Anthropic’s Claude Cowork goes cloud as 90% of sessions are non-coding

▼ Summary
– Anthropic expanded Claude Cowork to web and mobile browsers, allowing tasks to run in the cloud independently of a user’s desktop computer.
– The web and mobile versions are in beta for Max plan subscribers, with broader access and doubled usage limits extended through Aug. 5.
– Anthropic introduced the phrase “the work around the work” to describe Cowork’s focus on administrative tasks like email, spreadsheets, and file organization.
– An analysis of 1.2 million Cowork sessions found that over 90% of usage was unrelated to software development, with 50% attributed to business processes and content creation.
– The desktop version remains the full Cowork experience with access to local files and browsers, while the cloud version relies on connected apps and pushes notifications for user approvals.
Anthropic has officially taken Claude Cowork to the cloud, announcing that the agentic assistant is now accessible via web and mobile browsers. The move comes alongside a revealing look at how people actually use the tool. After analyzing 1.2 million Cowork sessions, the company found that a staggering 90% of usage has nothing to do with coding. Additionally, access to Claude Fable 5 has been extended through July 12, giving users more time to experiment with the latest model.
The company is coining a new phrase to frame Cowork’s purpose: “the work around the work.” The idea is straightforward. Professionals possess deep domain expertise, yet much of their day gets swallowed by administrative clutter. Sorting emails, merging spreadsheets, organizing files, these tasks aren’t the core job. They are the necessary overhead to get to the real work. As Anthropic puts it, “It’s rarely in anyone’s job description, but a large share of everyone’s week.”
While some of this support work demands a desktop environment, most does not. I recently tasked Cowork with scanning my website for vulnerabilities over a weekend. None of that required it to be tethered to my local machine. It could have run perfectly in the cloud. Now, it finally can.
This update effectively untethers your tasks from your hardware. You can start a project at your desk, check its progress from your phone, and retrieve the finished output from any browser. Your laptop no longer needs to be on for Cowork to function. I typically run it on a massive Mac Studio with 128GB of RAM and a 38-inch monitor, but the principle is the same. The machine could be powered off, and the task would continue running. “Close the laptop and head to your meeting; Claude keeps going,” Anthropic stated.
Scheduled tasks can operate entirely online, provided the work itself is web-based. That means Cowork can sift through email threads, review transcripts, and scan news headlines while you sleep. There is one key limitation: cloud-based Claude does not have access to your local browser experience. It relies exclusively on connected apps.

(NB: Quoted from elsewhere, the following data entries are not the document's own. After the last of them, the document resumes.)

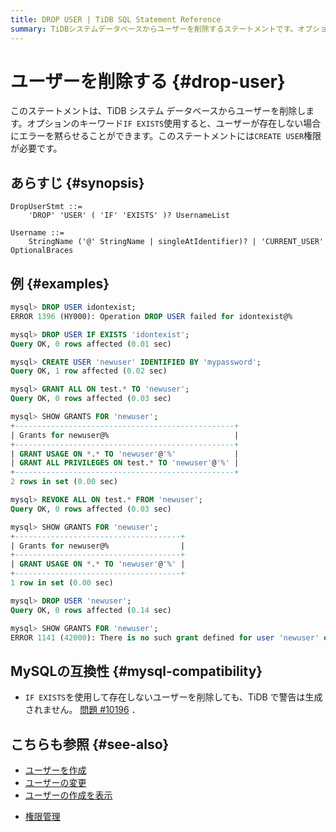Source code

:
 ```yaml
---
title: DROP USER | TiDB SQL Statement Reference
summary: TiDBシステムデータベースからユーザーを削除するステートメントです。オプションのキーワードIF EXISTSを使用すると、ユーザーが存在しない場合にエラーを黙らせることができます。このステートメントにはCREATE USER権限が必要です。MySQLの互換性では、TiDBで警告は生成されません。
---
```


# ユーザーを削除する {#drop-user}

このステートメントは、TiDB システム データベースからユーザーを削除します。オプションのキーワード`IF EXISTS`使用すると、ユーザーが存在しない場合にエラーを黙らせることができます。このステートメントには`CREATE USER`権限が必要です。

## あらすじ {#synopsis}

```ebnf+diagram
DropUserStmt ::=
    'DROP' 'USER' ( 'IF' 'EXISTS' )? UsernameList

Username ::=
    StringName ('@' StringName | singleAtIdentifier)? | 'CURRENT_USER' OptionalBraces
```

## 例 {#examples}

```sql
mysql> DROP USER idontexist;
ERROR 1396 (HY000): Operation DROP USER failed for idontexist@%

mysql> DROP USER IF EXISTS 'idontexist';
Query OK, 0 rows affected (0.01 sec)

mysql> CREATE USER 'newuser' IDENTIFIED BY 'mypassword';
Query OK, 1 row affected (0.02 sec)

mysql> GRANT ALL ON test.* TO 'newuser';
Query OK, 0 rows affected (0.03 sec)

mysql> SHOW GRANTS FOR 'newuser';
+-------------------------------------------------+
| Grants for newuser@%                            |
+-------------------------------------------------+
| GRANT USAGE ON *.* TO 'newuser'@'%'             |
| GRANT ALL PRIVILEGES ON test.* TO 'newuser'@'%' |
+-------------------------------------------------+
2 rows in set (0.00 sec)

mysql> REVOKE ALL ON test.* FROM 'newuser';
Query OK, 0 rows affected (0.03 sec)

mysql> SHOW GRANTS FOR 'newuser';
+-------------------------------------+
| Grants for newuser@%                |
+-------------------------------------+
| GRANT USAGE ON *.* TO 'newuser'@'%' |
+-------------------------------------+
1 row in set (0.00 sec)

mysql> DROP USER 'newuser';
Query OK, 0 rows affected (0.14 sec)

mysql> SHOW GRANTS FOR 'newuser';
ERROR 1141 (42000): There is no such grant defined for user 'newuser' on host '%'
```

## MySQLの互換性 {#mysql-compatibility}

-   `IF EXISTS`を使用して存在しないユーザーを削除しても、TiDB で警告は生成されません。 [問題 #10196](https://github.com/pingcap/tidb/issues/10196) ．

## こちらも参照 {#see-also}

-   [ユーザーを作成](/sql-statements/sql-statement-create-user.md)
-   [ユーザーの変更](/sql-statements/sql-statement-alter-user.md)
-   [ユーザーの作成を表示](/sql-statements/sql-statement-show-create-user.md)

<CustomContent platform="tidb">

-   [権限管理](/privilege-management.md)

</CustomContent>
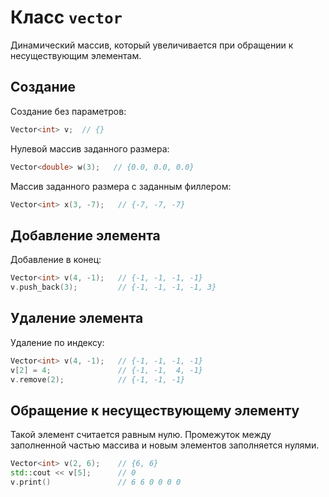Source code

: # Класс `vector`
Динамический массив, который увеличивается при обращении к несуществующим элементам.

## Создание
Создание без параметров:
```c++
Vector<int> v;  // {}
```
Нулевой массив заданного размера:
```c++
Vector<double> w(3);   // {0.0, 0.0, 0.0}
```
Массив заданного размера с заданным филлером:
```c++
Vector<int> x(3, -7);   // {-7, -7, -7}
```

## Добавление элемента
Добавление в конец:
```c++
Vector<int> v(4, -1);   // {-1, -1, -1, -1}
v.push_back(3);         // {-1, -1, -1, -1, 3}
```

## Удаление элемента
Удаление по индексу:
```c++
Vector<int> v(4, -1);   // {-1, -1, -1, -1}
v[2] = 4;               // {-1, -1,  4, -1}
v.remove(2);            // {-1, -1, -1}
```

## Обращение к несуществующему элементу
Такой элемент считается равным нулю. Промежуток между заполненной частью массива и новым элементов заполняется нулями.
```c++
Vector<int> v(2, 6);    // {6, 6}
std::cout << v[5];      // 0
v.print()               // 6 6 0 0 0 0
```
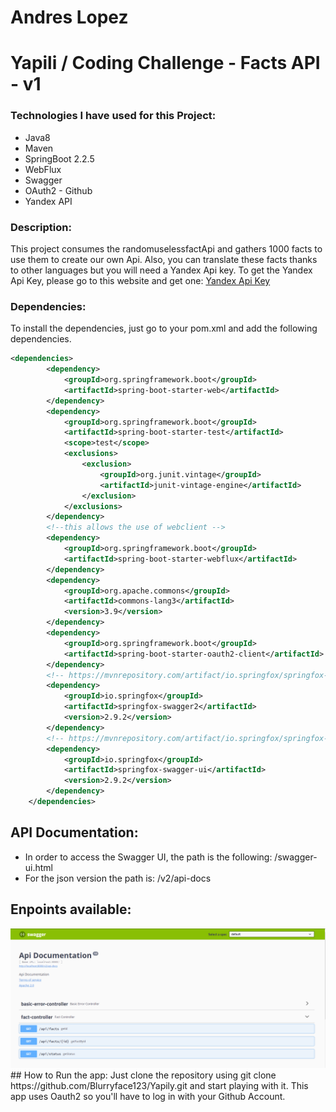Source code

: # Andres Lopez

# Yapili / Coding Challenge - Facts API - v1

### Technologies I have used for this Project:
- Java8
- Maven
- SpringBoot 2.2.5
- WebFlux
- Swagger
- OAuth2 - Github
- Yandex API 

### Description:
This project consumes the randomuselessfactApi and gathers 1000 facts to use them to create our own Api. 
Also, you can translate these facts thanks to other languages but you will need a Yandex Api key.
To get the Yandex Api Key, please go to this website and get one: 
[Yandex Api Key](https://translate.yandex.com/developers)

### Dependencies:
To install the dependencies, just go to your pom.xml and add the following dependencies.

```xml
<dependencies>
		<dependency>
			<groupId>org.springframework.boot</groupId>
			<artifactId>spring-boot-starter-web</artifactId>
		</dependency>
		<dependency>
			<groupId>org.springframework.boot</groupId>
			<artifactId>spring-boot-starter-test</artifactId>
			<scope>test</scope>
			<exclusions>
				<exclusion>
					<groupId>org.junit.vintage</groupId>
					<artifactId>junit-vintage-engine</artifactId>
				</exclusion>
			</exclusions>
		</dependency>
		<!--this allows the use of webclient -->
		<dependency>
			<groupId>org.springframework.boot</groupId>
			<artifactId>spring-boot-starter-webflux</artifactId>
		</dependency>
		<dependency>
			<groupId>org.apache.commons</groupId>
			<artifactId>commons-lang3</artifactId>
			<version>3.9</version>
		</dependency>
		<dependency>
			<groupId>org.springframework.boot</groupId>
			<artifactId>spring-boot-starter-oauth2-client</artifactId>
		</dependency>
		<!-- https://mvnrepository.com/artifact/io.springfox/springfox-swagger2 -->
		<dependency>
			<groupId>io.springfox</groupId>
			<artifactId>springfox-swagger2</artifactId>
			<version>2.9.2</version>
		</dependency>
		<!-- https://mvnrepository.com/artifact/io.springfox/springfox-swagger-ui -->
		<dependency>
			<groupId>io.springfox</groupId>
			<artifactId>springfox-swagger-ui</artifactId>
			<version>2.9.2</version>
		</dependency>
	</dependencies>
  ```
  ## API Documentation: 
  - In order to access the Swagger UI, the path is the following: /swagger-ui.html
  - For the json version the path is: /v2/api-docs
  
  ## Enpoints available:
  
  <img src="image/swagger.png">
  ## How to Run the app:
  Just clone the repository using git clone https://github.com/Blurryface123/Yapily.git and start playing with it.
  This app uses Oauth2 so you'll have to log in with your Github Account.
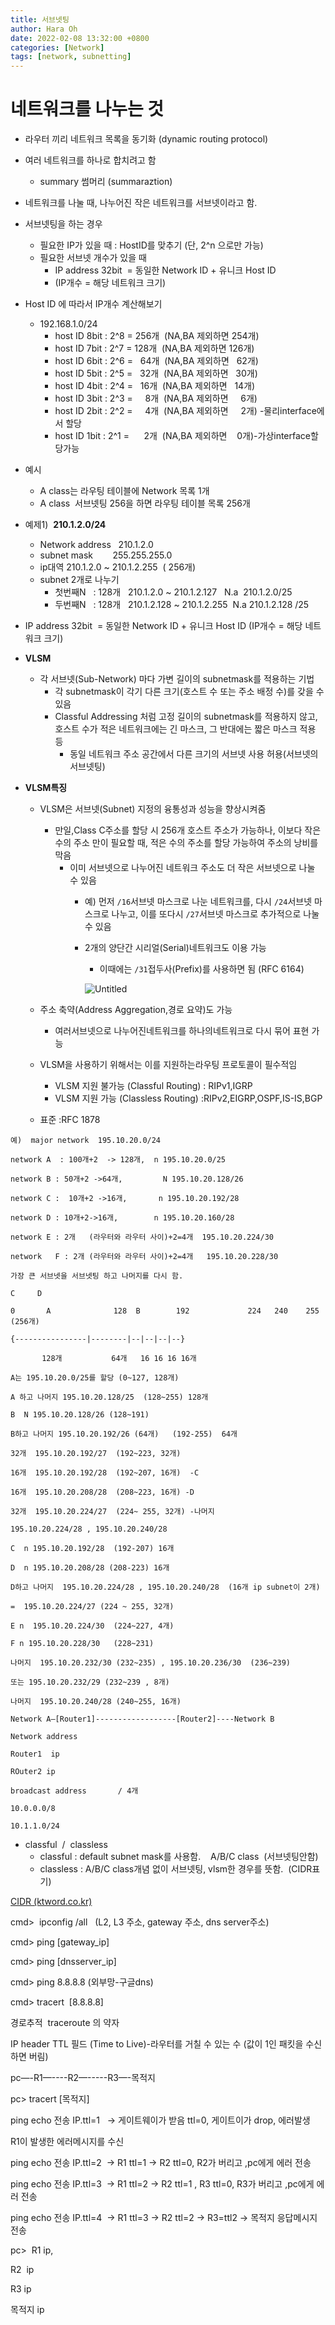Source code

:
 ```yaml
---
title: 서브넷팅
author: Hara Oh
date: 2022-02-08 13:32:00 +0800
categories: [Network]
tags: [network, subnetting]
---
```

# 네트워크를 나누는 것

- 라우터 끼리 네트워크 목록을 동기화 (dynamic routing protocol)
- 여러 네트워크를 하나로 합치려고 함
    - summary 썸머리 (summaraztion)
- 네트워크를 나눌 때, 나누어진 작은 네트워크를 서브넷이라고 함.
- 서브넷팅을 하는 경우
    - 필요한 IP가 있을 때 : HostID를 맞추기 (단, 2^n 으로만 가능)
    - 필요한 서브넷 개수가 있을 때
        - IP address 32bit  = 동일한 Network ID + 유니크 Host ID
        - (IP개수 = 해당 네트워크 크기)
- Host ID 에 따라서 IP개수 계산해보기
    - 192.168.1.0/24
        - host ID 8bit : 2^8 = 256개  (NA,BA 제외하면 254개)
        - host ID 7bit : 2^7 = 128개  (NA,BA 제외하면 126개)
        - host ID 6bit : 2^6 =   64개  (NA,BA 제외하면   62개)
        - host ID 5bit : 2^5 =   32개  (NA,BA 제외하면   30개)
        - host ID 4bit : 2^4 =   16개  (NA,BA 제외하면   14개)
        - host ID 3bit : 2^3 =     8개  (NA,BA 제외하면     6개)
        - host ID 2bit : 2^2 =     4개  (NA,BA 제외하면     2개) -물리interface에서 할당
        - host ID 1bit : 2^1 =      2개  (NA,BA 제외하면    0개)-가상interface할당가능
- 예시
    - A class는 라우팅 테이블에 Network 목록 1개
    - A class  서브넷팅 256을 하면 라우팅 테이블 목록 256개
- 예제1)  **210.1.2.0/24**
    - Network address   210.1.2.0
    - subnet mask        255.255.255.0
    - ip대역 	210.1.2.0 ~ 210.1.2.255  ( 256개)
    - subnet 2개로 나누기
        - 첫번째N   : 128개   210.1.2.0 ~ 210.1.2.127   N.a  210.1.2.0/25
        - 두번째N   : 128개   210.1.2.128 ~ 210.1.2.255  N.a 210.1.2.128 /25
    
- IP address 32bit  = 동일한 Network ID + 유니크 Host ID (IP개수 = 해당 네트워크 크기)

- **VLSM**
    - 각 서브넷(Sub-Network) 마다 가변 길이의 subnetmask를 적용하는 기법
        - 각 subnetmask이 각기 다른 크기(호스트 수 또는 주소 배정 수)를 갖을 수 있음
        - Classful Addressing 처럼 고정 길이의 subnetmask를 적용하지 않고, 호스트 수가 적은 네트워크에는 긴 마스크, 그 반대에는 짧은 마스크 적용 등
            - 동일 네트워크 주소 공간에서 다른 크기의 서브넷 사용 허용(서브넷의 서브넷팅)
- **VLSM특징**
    - VLSM은 서브넷(Subnet) 지정의 융통성과 성능을 향상시켜줌
        - 만일,Class C주소를 할당 시 256개 호스트 주소가 가능하나, 이보다 작은 수의 주소 만이 필요할 때, 적은 수의 주소를 할당 가능하여 주소의 낭비를 막음
            - 이미 서브넷으로 나누어진 네트워크 주소도 더 작은 서브넷으로 나눌 수 있음
                - 예) 먼저 `/16`서브넷 마스크로 나눈 네트워크를, 다시 `/24`서브넷 마스크로          나누고, 이를 또다시 `/27`서브넷 마스크로 추가적으로 나눌 수 있음
                - 2개의 양단간 시리얼(Serial)네트워크도 이용 가능
                    - 이때에는 `/31`접두사(Prefix)를 사용하면 됨 (RFC 6164)
                    
                    ![Untitled](IP%20Address%20ecb06/Untitled%201.png)
                    
    - 주소 축약(Address Aggregation,경로 요약)도 가능
        - 여러서브넷으로 나누어진네트워크를 하나의네트워크로 다시 묶어 표현 가능
    - VLSM을 사용하기 위해서는 이를 지원하는라우팅 프로토콜이 필수적임
        - VLSM 지원 불가능 (Classful Routing) :  RIPv1,IGRP
        - VLSM 지원 가능 (Classless Routing)  :RIPv2,EIGRP,OSPF,IS-IS,BGP
    - 표준 :RFC 1878

```
예)  major network  195.10.20.0/24

network A  : 100개+2  -> 128개,  n 195.10.20.0/25

network B : 50개+2 ->64개,         N 195.10.20.128/26

network C :  10개+2 ->16개,       n 195.10.20.192/28

network D : 10개+2->16개,        n 195.10.20.160/28

network E : 2개   (라우터와 라우터 사이)+2=4개  195.10.20.224/30

network   F : 2개 (라우터와 라우터 사이)+2=4개   195.10.20.228/30

가장 큰 서브넷을 서브넷팅 하고 나머지를 다시 함.

C     D

0		A		       128	B	     192	         224   240    255  (256개)

{----------------|--------|--|--|--|--}

       128개			  64개	16 16 16 16개

A는 195.10.20.0/25를 할당 (0~127, 128개)

A 하고 나머지 195.10.20.128/25  (128~255) 128개

B  N 195.10.20.128/26 (128~191)

B하고 나머지 195.10.20.192/26 (64개)   (192-255)  64개

32개  195.10.20.192/27  (192~223, 32개)

16개  195.10.20.192/28  (192~207, 16개)  -C

16개  195.10.20.208/28  (208~223, 16개) -D

32개  195.10.20.224/27  (224~ 255, 32개) -나머지

195.10.20.224/28 , 195.10.20.240/28

C  n 195.10.20.192/28  (192-207) 16개

D  n 195.10.20.208/28 (208-223) 16개

D하고 나머지  195.10.20.224/28 , 195.10.20.240/28  (16개 ip subnet이 2개)

=  195.10.20.224/27 (224 ~ 255, 32개)

E n  195.10.20.224/30  (224~227, 4개)

F n 195.10.20.228/30   (228~231)

나머지  195.10.20.232/30 (232~235) , 195.10.20.236/30  (236~239)

또는 195.10.20.232/29 (232~239 , 8개)

나머지  195.10.20.240/28 (240~255, 16개)

Network A—[Router1]------------------[Router2]----Network B

Network address

Router1  ip

ROuter2 ip

broadcast address		/ 4개

10.0.0.0/8

10.1.1.0/24
```

- classful  /  classless
    - classful : default subnet mask를 사용함.    A/B/C class  (서브넷팅안함)
    - classless : A/B/C class개념 없이 서브넷팅, vlsm한 경우를 뜻함.  (CIDR표기)

[CIDR (ktword.co.kr)](http://www.ktword.co.kr/test/view/view.php?nav=2&no=1144&sh=cidr)

cmd>  ipconfig /all   (L2, L3 주소, gateway 주소, dns server주소)

cmd> ping [gateway_ip]

cmd> ping [dnsserver_ip]

cmd> ping 8.8.8.8 (외부망-구글dns)

cmd> tracert  [8.8.8.8]

경로추적  traceroute 의 약자

IP header TTL 필드 (Time to Live)-라우터를 거칠 수 있는 수 (값이 1인 패킷을 수신하면 버림)

pc—-R1—----R2—-----R3—-목적지

pc> tracert [목적지]

ping echo 전송 IP.ttl=1   -> 게이트웨이가 받음 ttl=0, 게이트이가 drop, 에러발생

R1이 발생한 에러메시지를 수신

ping echo 전송 IP.ttl=2  -> R1 ttl=1 -> R2 ttl=0, R2가 버리고 ,pc에게 에러 전송

ping echo 전송 IP.ttl=3  -> R1 ttl=2 -> R2 ttl=1 , R3 ttl=0, R3가 버리고 ,pc에게 에러 전송

ping echo 전송 IP.ttl=4  -> R1 ttl=3 -> R2 ttl=2 -> R3=ttl2 -> 목적지 응답메시지 전송

pc>  R1 ip,

R2  ip

R3 ip

목적지 ip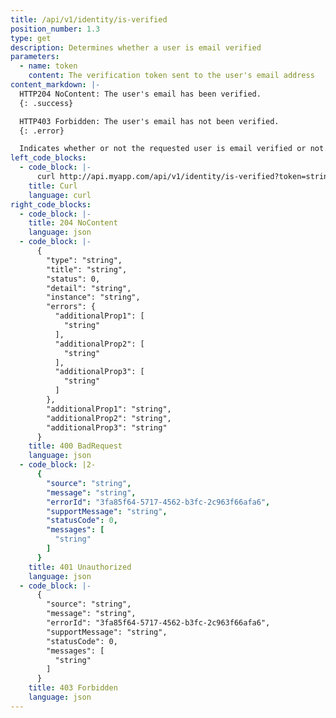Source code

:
 ```yaml
---
title: /api/v1/identity/is-verified
position_number: 1.3
type: get
description: Determines whether a user is email verified
parameters:
  - name: token
    content: The verification token sent to the user's email address
content_markdown: |-
  HTTP204 NoContent: The user's email has been verified.
  {: .success}

  HTTP403 Forbidden: The user's email has not been verified.
  {: .error}

  Indicates whether or not the requested user is email verified or not.
left_code_blocks:
  - code_block: |-
      curl http://api.myapp.com/api/v1/identity/is-verified?token=string
    title: Curl
    language: curl
right_code_blocks:
  - code_block: |-
    title: 204 NoContent
    language: json
  - code_block: |-
      {
        "type": "string",
        "title": "string",
        "status": 0,
        "detail": "string",
        "instance": "string",
        "errors": {
          "additionalProp1": [
            "string"
          ],
          "additionalProp2": [
            "string"
          ],
          "additionalProp3": [
            "string"
          ]
        },
        "additionalProp1": "string",
        "additionalProp2": "string",
        "additionalProp3": "string"
      }
    title: 400 BadRequest
    language: json
  - code_block: |2-
      {
        "source": "string",
        "message": "string",
        "errorId": "3fa85f64-5717-4562-b3fc-2c963f66afa6",
        "supportMessage": "string",
        "statusCode": 0,
        "messages": [
          "string"
        ]
      }
    title: 401 Unauthorized
    language: json
  - code_block: |-
      {
        "source": "string",
        "message": "string",
        "errorId": "3fa85f64-5717-4562-b3fc-2c963f66afa6",
        "supportMessage": "string",
        "statusCode": 0,
        "messages": [
          "string"
        ]
      }
    title: 403 Forbidden
    language: json
---
```


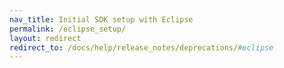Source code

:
```yaml
---
nav_title: Initial SDK setup with Eclipse
permalink: /eclipse_setup/
layout: redirect
redirect_to: /docs/help/release_notes/deprecations/#eclipse
---
```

The new mobile app, available for both Android and iOS, serves dual purposes. First, it lets you check task status and receive notifications. If Claude Cowork needs permission or clarification, it pushes an alert to your phone. Drafts of messages won’t be sent until you review and approve them. This ensures you remain in control, even when away from your primary workstation. “When Claude reaches a call only you can make, it asks, and the question reaches your phone,” the company explained. I admit, the idea of granting AI permission from certain private locations feels a bit odd, but the flexibility is undeniably useful in other scenarios.
“Desktop remains the place for deep work, and it’s the full Cowork experience, where Claude can also use your local files and browser,” Anthropic noted. “Users who couldn’t install a desktop app can now use Cowork too.” The web and mobile versions are currently in beta and available to Max plan subscribers. The company said access will expand to lower-tier plans in the coming weeks. To celebrate the launch, doubled Cowork usage limits have been extended through August 5.
The usage statistics from Anthropic are particularly eye-opening. The company sampled 1.2 million anonymized and aggregated Claude Cowork sessions from May 11 to May 31, 2026, spanning more than 600,000 organizations. Given the buzz around Claude Code, you might assume Cowork is primarily a coding tool. Instead, over 90% of sessions were unrelated to software development.
The breakdown is telling. Business process and operations claimed the largest share at 33.4%, followed by content creation and copywriting at 16.4%. Combined, business process and content creation accounted for a full 50% of usage. “Our data suggests that people are using Claude Cowork to assemble and structure the information they can use to act on their expertise,” Anthropic said.
This raises a provocative question for me. If Cowork runs autonomously in the cloud and on a schedule, do I still need a dedicated server running OpenClaw? Can most of what I use OpenClaw for be handled more safely and reliably by Claude? OpenClaw avoids usage limits and has no subscription fee. But if I am already paying for Claude Max, how far can I push it? I suspect I will be back soon with hands-on tests to find out.